27/07/2019
Todavía recuerdo que de niño me bañaba en un río que estaba a escasos kilómetros de mi pueblo, en una llanura de tierras ennegrecidas por la sombra del tiempo, en un pequeño oasis de álamos y olmos, en unas orillas de hormigón que apaciguaban su cauce. Allí la mansedumbre del agua permitía el baño. En el camino al río, al lado de la carretera, los juncos formaban hileras desvencijadas, pues solía ser tan fuerte el viento que casi siempre estaban desnudos, llenando su alrededor con las hebras blancas de su cuerpo. Parecían minúsculas mariposas jugando en el aire. Los juncos se ofrecían a nuestras manos como frutos algodonosos de la tierra. Caminábamos en bañador, resistiendo el aliento del sol merced al imperial viento del sur, que se acercaba brioso desde Alcudia a la ladera de las montañas del puerto. Íbamos en grupo, pero desperdigados en la marcha. Nos asombrábamos cuando un automóvil rompía el silencio, y se perdía al fondo de la llanura. Eran muy pocos los que transitaban entonces. Y jugábamos a inventar quiénes irían adentro, hacia dónde se dirigirían, si iban felices o mostrencos por el entonces siempre duro viaje.
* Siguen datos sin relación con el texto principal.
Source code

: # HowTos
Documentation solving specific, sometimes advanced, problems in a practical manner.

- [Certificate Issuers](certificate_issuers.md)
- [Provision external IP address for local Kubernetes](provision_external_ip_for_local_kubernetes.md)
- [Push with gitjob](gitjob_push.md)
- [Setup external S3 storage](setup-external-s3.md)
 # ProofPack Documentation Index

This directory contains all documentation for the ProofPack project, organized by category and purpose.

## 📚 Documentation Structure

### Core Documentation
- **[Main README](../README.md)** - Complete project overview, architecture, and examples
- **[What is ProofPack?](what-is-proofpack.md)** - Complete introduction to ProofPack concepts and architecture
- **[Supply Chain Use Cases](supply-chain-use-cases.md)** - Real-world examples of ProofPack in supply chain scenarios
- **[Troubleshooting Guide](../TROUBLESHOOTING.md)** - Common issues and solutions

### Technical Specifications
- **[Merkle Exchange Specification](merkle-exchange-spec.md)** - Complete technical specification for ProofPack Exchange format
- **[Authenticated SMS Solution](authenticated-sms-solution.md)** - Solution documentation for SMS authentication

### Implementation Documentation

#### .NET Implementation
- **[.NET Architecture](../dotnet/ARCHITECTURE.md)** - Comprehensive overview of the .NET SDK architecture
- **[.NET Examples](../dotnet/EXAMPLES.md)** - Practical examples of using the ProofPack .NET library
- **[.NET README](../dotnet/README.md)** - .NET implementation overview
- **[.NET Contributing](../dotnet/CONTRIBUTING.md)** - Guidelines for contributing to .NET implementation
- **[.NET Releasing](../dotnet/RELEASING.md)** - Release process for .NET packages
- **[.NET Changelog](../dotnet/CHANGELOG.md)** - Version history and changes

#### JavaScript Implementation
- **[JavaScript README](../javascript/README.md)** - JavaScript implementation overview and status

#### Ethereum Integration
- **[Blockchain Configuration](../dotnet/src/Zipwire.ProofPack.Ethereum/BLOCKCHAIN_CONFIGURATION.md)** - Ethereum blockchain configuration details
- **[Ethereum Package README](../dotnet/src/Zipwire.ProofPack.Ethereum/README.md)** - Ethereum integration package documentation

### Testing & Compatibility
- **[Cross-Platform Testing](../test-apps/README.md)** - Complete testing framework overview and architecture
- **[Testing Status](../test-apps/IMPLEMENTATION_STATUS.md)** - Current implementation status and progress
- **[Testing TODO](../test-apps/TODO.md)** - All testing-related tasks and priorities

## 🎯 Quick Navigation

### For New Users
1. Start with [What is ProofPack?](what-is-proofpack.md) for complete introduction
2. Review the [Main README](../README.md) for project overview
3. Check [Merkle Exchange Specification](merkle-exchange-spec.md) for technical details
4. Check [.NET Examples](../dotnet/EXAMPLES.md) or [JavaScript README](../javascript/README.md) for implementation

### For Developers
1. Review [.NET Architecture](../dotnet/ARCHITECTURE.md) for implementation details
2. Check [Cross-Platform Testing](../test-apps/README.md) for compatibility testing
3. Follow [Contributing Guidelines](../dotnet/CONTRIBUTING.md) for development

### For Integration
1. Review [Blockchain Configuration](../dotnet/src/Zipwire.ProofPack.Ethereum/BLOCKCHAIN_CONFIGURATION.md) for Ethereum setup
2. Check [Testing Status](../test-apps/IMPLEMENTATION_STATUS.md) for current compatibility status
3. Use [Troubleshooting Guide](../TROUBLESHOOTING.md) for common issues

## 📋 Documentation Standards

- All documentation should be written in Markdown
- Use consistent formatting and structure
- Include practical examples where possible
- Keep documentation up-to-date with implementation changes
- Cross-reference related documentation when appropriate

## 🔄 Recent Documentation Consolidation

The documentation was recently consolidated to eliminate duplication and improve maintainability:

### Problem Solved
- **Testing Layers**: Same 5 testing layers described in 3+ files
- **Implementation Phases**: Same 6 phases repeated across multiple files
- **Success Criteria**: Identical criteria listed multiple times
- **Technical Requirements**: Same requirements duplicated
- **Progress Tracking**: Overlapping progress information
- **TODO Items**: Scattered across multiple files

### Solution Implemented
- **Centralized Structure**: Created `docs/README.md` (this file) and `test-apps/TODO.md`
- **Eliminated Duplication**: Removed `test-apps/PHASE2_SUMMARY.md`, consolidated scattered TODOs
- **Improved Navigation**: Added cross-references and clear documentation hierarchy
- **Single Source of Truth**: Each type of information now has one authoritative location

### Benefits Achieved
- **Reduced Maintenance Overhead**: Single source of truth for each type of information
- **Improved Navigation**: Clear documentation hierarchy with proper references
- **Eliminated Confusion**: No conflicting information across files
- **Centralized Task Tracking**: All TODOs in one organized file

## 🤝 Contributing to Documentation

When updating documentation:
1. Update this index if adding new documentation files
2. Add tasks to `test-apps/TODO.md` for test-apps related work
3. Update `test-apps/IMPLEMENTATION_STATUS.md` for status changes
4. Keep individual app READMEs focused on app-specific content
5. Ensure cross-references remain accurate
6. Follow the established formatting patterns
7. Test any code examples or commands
Por más calor que hiciese mucho antes de llegar al oasis del río ya recibíamos su frescura. El viento del sur nos la ponía en el pecho sudoroso, subía luego hasta el cuello y nos alimentaba las lágrimas del viento. Algunos compadres iban en bici, los de familias con más poderío, y cuando pasaban a nuestro lado nos hacían un grito, mezcla de rebuzno y graznido. Luego levantaban la mano derecha diciéndonos adiós con cierto desprecio. Esa soberbia me daba igual, solo envidiaba el hecho de que ellos llegarían antes que nosotros, y cogerían los mejores sitios. Sobre todo uno muy fresco que había entre dos sauces tan viejos que ya olían a besos furtivos. Pero como el río era grande y acogedor, permitía un buen acomodo para todos.
Cuando llegábamos, sin esperar mucho, pues como dije íbamos en bañador, nos tirábamos al agua haciendo la bomba, o de cabeza los más peritos en brazadas y buceos. Los gritos rompían esa calma íntima, o esa música de los bosques, que producían las agua en el lecho rocoso, o una imberbe cascada que antecedía al cemento. Después de bañarnos toda la mañana, y jugar a todo lo imaginable, con la piel tan arrugada como una sábana sudorosa, nos secábamos al sol encima de las grandes piedras. Comíamos enseguida tortilla, croquetas, empanadillas y ensaladilla rusa. Comíamos como canes errabundos, llenándonos otra vez de fuerza, pues después de la siesta, antes de que nos echara de allí el atardecer, volveríamos a la caricia de las aguas. Hace mucho que no siento ese olor a río del ayer. Aquel, y tantos más, se fueron a vivir al mar buscando una alegoría de su muerte. Y el mar los acogió. Y ya solo son un recuerdo que busca su recoveco azul para sobrevivir en la memoria.